Until July 2017, documenting the seasons of coastal Dorset. I'm a complete amateur so don't trust I'm always right. If ever you see I'm wrong - whether with identifications or in anything else - do say! Meanwhile . . . I've now moved to Halifax in West Yorkshire. Click on the link below to collect the new URL. Don't forget to follow there!

Friday, 11 March 2011


Not a lot of change at the tree. The lesser celandines between its toes have been nibbled to their stalks. At the foot of the bank, the dip is dry. When rain comes it will be soggy. Sometimes it's a sluggish small stream. The patches of green down there are celandine leaves - not enough to impress though. Meanwhile, the bluebells on the left of the picture (hope they are bluebells! - time will tell) are bulking up.

March 8th 2011
February 9th 2011 - in colour!

The sky has changed.
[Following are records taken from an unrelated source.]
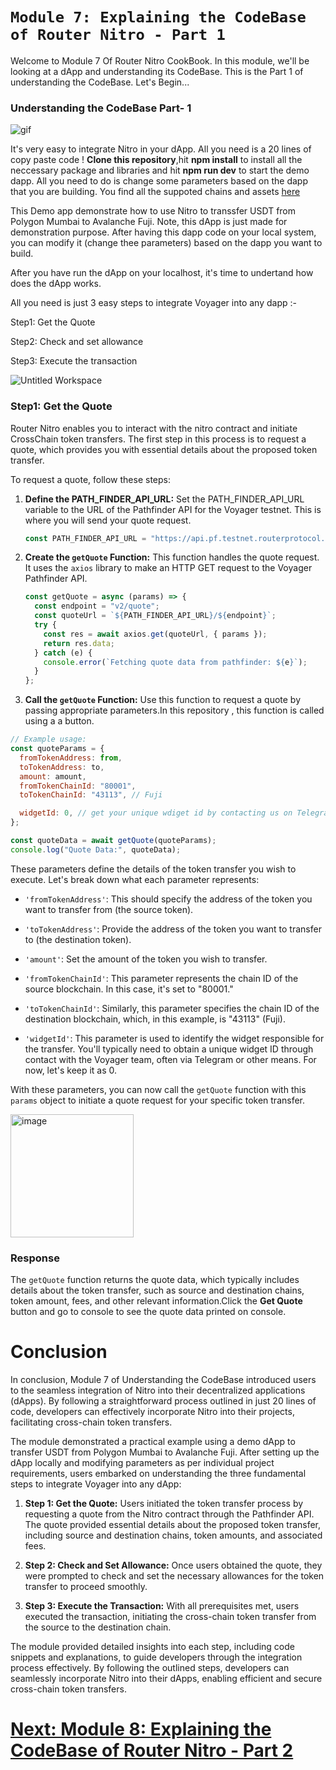 # `Module 7: Explaining the CodeBase of Router Nitro - Part 1`

Welcome to Module 7 Of Router Nitro CookBook. In this module, we'll be looking at a dApp and understanding its CodeBase. This is the Part 1 of understanding the CodeBase. Let's Begin...

### Understanding the CodeBase Part- 1

![gif](https://github.com/router-resources/Voyager-2-Cookbook/assets/124175970/7add0a31-99d0-4d16-9e7d-9f8a3390bfb7)

It's very easy to integrate Nitro in your dApp. All you need is a 20 lines of copy paste code ! **Clone this repository**,hit **npm install** to install all the neccessary package and libraries and hit **npm run dev** to start the demo dapp. All you need to do is change some parameters based on the dapp that you are building. You find all the suppoted chains and assets [ here](https://docs.routerprotocol.com/develop/voyager/voyager-v2.0/supported-chains-tokens)

This Demo app demonstrate how to use Nitro to transsfer USDT from Polygon Mumbai to Avalanche Fuji. Note, this dApp is just made for demonstration purpose. After having this dapp code on your local system, you can modify it (change thee parameters) based on the dapp you want to build.

After you have run the dApp on your localhost, it's time to undertand how does the dApp works.

All you need is just 3 easy steps to integrate Voyager into any dapp :-

Step1: Get the Quote

Step2: Check and set allowance

Step3: Execute the transaction

![Untitled Workspace](https://github.com/router-resources/Voyager-2-Cookbook/assets/124175970/0e7775f5-cf4f-41b1-a57d-bfc57e2fc44f)

### Step1: Get the Quote

Router Nitro enables you to interact with the nitro contract and initiate CrossChain token transfers. The first step in this process is to request a quote, which provides you with essential details about the proposed token transfer.

To request a quote, follow these steps:

1. **Define the PATH_FINDER_API_URL:** Set the PATH_FINDER_API_URL variable to the URL of the Pathfinder API for the Voyager testnet. This is where you will send your quote request.

   ```javascript
   const PATH_FINDER_API_URL = "https://api.pf.testnet.routerprotocol.com/api";
   ```

2. **Create the `getQuote` Function:** This function handles the quote request. It uses the `axios` library to make an HTTP GET request to the Voyager Pathfinder API.

   ```javascript
   const getQuote = async (params) => {
     const endpoint = "v2/quote";
     const quoteUrl = `${PATH_FINDER_API_URL}/${endpoint}`;
     try {
       const res = await axios.get(quoteUrl, { params });
       return res.data;
     } catch (e) {
       console.error(`Fetching quote data from pathfinder: ${e}`);
     }
   };
   ```

3. **Call the `getQuote` Function:** Use this function to request a quote by passing appropriate parameters.In this repository , this function is called using a a button.

```javascript
// Example usage:
const quoteParams = {
  fromTokenAddress: from,
  toTokenAddress: to,
  amount: amount,
  fromTokenChainId: "80001",
  toTokenChainId: "43113", // Fuji

  widgetId: 0, // get your unique wdiget id by contacting us on Telegram
};

const quoteData = await getQuote(quoteParams);
console.log("Quote Data:", quoteData);
```

These parameters define the details of the token transfer you wish to execute. Let's break down what each parameter represents:

- `'fromTokenAddress'`: This should specify the address of the token you want to transfer from (the source token).

- `'toTokenAddress'`: Provide the address of the token you want to transfer to (the destination token).

- `'amount'`: Set the amount of the token you wish to transfer.

- `'fromTokenChainId'`: This parameter represents the chain ID of the source blockchain. In this case, it's set to "80001."

- `'toTokenChainId'`: Similarly, this parameter specifies the chain ID of the destination blockchain, which, in this example, is "43113" (Fuji).

- `'widgetId'`: This parameter is used to identify the widget responsible for the transfer. You'll typically need to obtain a unique widget ID through contact with the Voyager team, often via Telegram or other means. For now, let's keep it as 0.

With these parameters, you can now call the `getQuote` function with this `params` object to initiate a quote request for your specific token transfer.

   <img width="197" alt="image" src="https://github.com/router-resources/Voyager-2-Cookbook/assets/124175970/5867052e-301e-46c6-b206-24094c19298e">

### Response

The `getQuote` function returns the quote data, which typically includes details about the token transfer, such as source and destination chains, token amount, fees, and other relevant information.Click the **Get Quote** button and go to console to see the quote data printed on console.

# Conclusion

In conclusion, Module 7 of Understanding the CodeBase introduced users to the seamless integration of Nitro into their decentralized applications (dApps). By following a straightforward process outlined in just 20 lines of code, developers can effectively incorporate Nitro into their projects, facilitating cross-chain token transfers.

The module demonstrated a practical example using a demo dApp to transfer USDT from Polygon Mumbai to Avalanche Fuji. After setting up the dApp locally and modifying parameters as per individual project requirements, users embarked on understanding the three fundamental steps to integrate Voyager into any dApp:

1. **Step 1: Get the Quote:** Users initiated the token transfer process by requesting a quote from the Nitro contract through the Pathfinder API. The quote provided essential details about the proposed token transfer, including source and destination chains, token amounts, and associated fees.

2. **Step 2: Check and Set Allowance:** Once users obtained the quote, they were prompted to check and set the necessary allowances for the token transfer to proceed smoothly.

3. **Step 3: Execute the Transaction:** With all prerequisites met, users executed the transaction, initiating the cross-chain token transfer from the source to the destination chain.

The module provided detailed insights into each step, including code snippets and explanations, to guide developers through the integration process effectively. By following the outlined steps, developers can seamlessly incorporate Nitro into their dApps, enabling efficient and secure cross-chain token transfers.

# [ Next: Module 8: Explaining the CodeBase of Router Nitro - Part 2](Module8.md)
Not all the time - but when I took the latest pictures (8th March 2011) it was blue.

This is the view of the bank opposite, from beside the tree. The sky might be blue but the light is cold. (The shadow on the path is of the next tree along, not the one we are observing. It too is a sycamore.)

At my feet, a clump of moss; a marker so I know where to stand next time.

And on the moss, a sycamore seed. Already it has a root boring into the earth. With this anchored, it begins to wrench its head from the wing.

The parent trees remain leafless while their offspring need light for first shoots.

My breath is taken.

This post is for THE TREE YEAR, 2011


Mag said...

They look like Bluebells to me, too. Hope they're not of the Spanish variety, however!

Love the seedling. Tiny, of course.

This looks like rather a special place.

Mark Willis said...

Love the picture of the Sycamore seed. It looks like a butterfly emerging from its chysalis!

Lucy said...

Hello Mag - we'll see what kind of bluebells they are when they flower. I tend to think Spanish ones are inevitable now - though I don't know quite how they would have got up there. The seedling is tiny in relation to us - but as seeds go, sycamore ones are quite chunky. The place itself is, I agree, very special - but is also very public and easily accessible - you can see from the path below.

Hello Mark - I'm rather hoping the seedling will still be there when I go back. It may be a tall hope for a small seedling but it's not an impossibility.


Anonymous said...

That last photo of the seed is very nice! I also like the two photos comparing February and March light.

Lucy said...

Hello Dreamfalcon. This view alone - looking up into the tree - will go through lots of changes as the seasons go by.


Forest Keeper said...

WOW! I love the pictures of the seed. Though it is so tiny, it is such a powerful moment when the seed breaks through it's hard shell and puts down that first radicle.
Life is amazing!

Lucy said...

Mag - I tried to leave a note about your peafowl on your blog (about pheasants, ravens and collar doves) but it wouldn't 'take' and now, despite several tries, I can't get the post to load at all. I expect it will be ok later but decided to put a note here just in case.


PatioPatch said...

Dear Lucy - this is a charming project and is teaching me to view my sycamores with less of a jaundiced eye. Your images are very impressive and convey a lot of love.
p.s. Spanish and English hybridise so could be bit of both but since we can't turn back the clock, will enjoy the blue

Janet/Plantaliscious said...

Amazing shots of the sycamore seedling. Will be great to see it develop - assuming it doesn't get munched...

Kathrine said...

Beautiful photos!


Dimple said...

Hi Lucy, I decided to see what you see when you look at nature! I love this post about the sycamore tree. From the seed, I think perhaps it is related to what we in the USA call maple trees. I hope when you return you find a healthy seedling growing in the moss!